INSTRUCTIONS FOR THE TASK:
Where the records below show the word "calicoctl" in a line, please copy that line.

DATA EXTRACT:
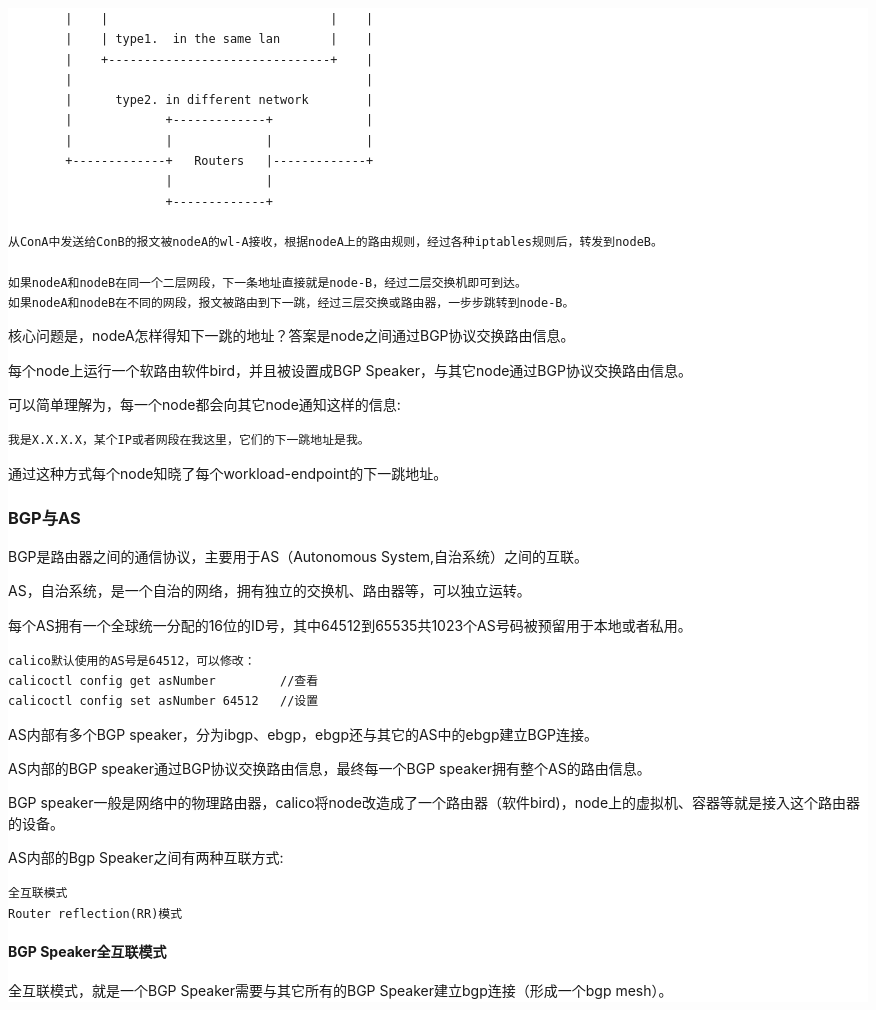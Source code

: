 	        |    |                               |    |
	        |    | type1.  in the same lan       |    |
	        |    +-------------------------------+    |
	        |                                         |
	        |      type2. in different network        |
	        |             +-------------+             |
	        |             |             |             |
	        +-------------+   Routers   |-------------+
	                      |             |
	                      +-------------+

	从ConA中发送给ConB的报文被nodeA的wl-A接收，根据nodeA上的路由规则，经过各种iptables规则后，转发到nodeB。
	
	如果nodeA和nodeB在同一个二层网段，下一条地址直接就是node-B，经过二层交换机即可到达。
	如果nodeA和nodeB在不同的网段，报文被路由到下一跳，经过三层交换或路由器，一步步跳转到node-B。

核心问题是，nodeA怎样得知下一跳的地址？答案是node之间通过BGP协议交换路由信息。

每个node上运行一个软路由软件bird，并且被设置成BGP Speaker，与其它node通过BGP协议交换路由信息。

可以简单理解为，每一个node都会向其它node通知这样的信息:

	我是X.X.X.X，某个IP或者网段在我这里，它们的下一跳地址是我。

通过这种方式每个node知晓了每个workload-endpoint的下一跳地址。

### BGP与AS

BGP是路由器之间的通信协议，主要用于AS（Autonomous System,自治系统）之间的互联。

AS，自治系统，是一个自治的网络，拥有独立的交换机、路由器等，可以独立运转。

每个AS拥有一个全球统一分配的16位的ID号，其中64512到65535共1023个AS号码被预留用于本地或者私用。

	calico默认使用的AS号是64512，可以修改：
	calicoctl config get asNumber         //查看
	calicoctl config set asNumber 64512   //设置

AS内部有多个BGP speaker，分为ibgp、ebgp，ebgp还与其它的AS中的ebgp建立BGP连接。

AS内部的BGP speaker通过BGP协议交换路由信息，最终每一个BGP speaker拥有整个AS的路由信息。

BGP speaker一般是网络中的物理路由器，calico将node改造成了一个路由器（软件bird)，node上的虚拟机、容器等就是接入这个路由器的设备。

AS内部的Bgp Speaker之间有两种互联方式:

	全互联模式
	Router reflection(RR)模式

#### BGP Speaker全互联模式

全互联模式，就是一个BGP Speaker需要与其它所有的BGP Speaker建立bgp连接（形成一个bgp mesh）。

REPLY:
	calicoctl config get asNumber         //查看
	calicoctl config set asNumber 64512   //设置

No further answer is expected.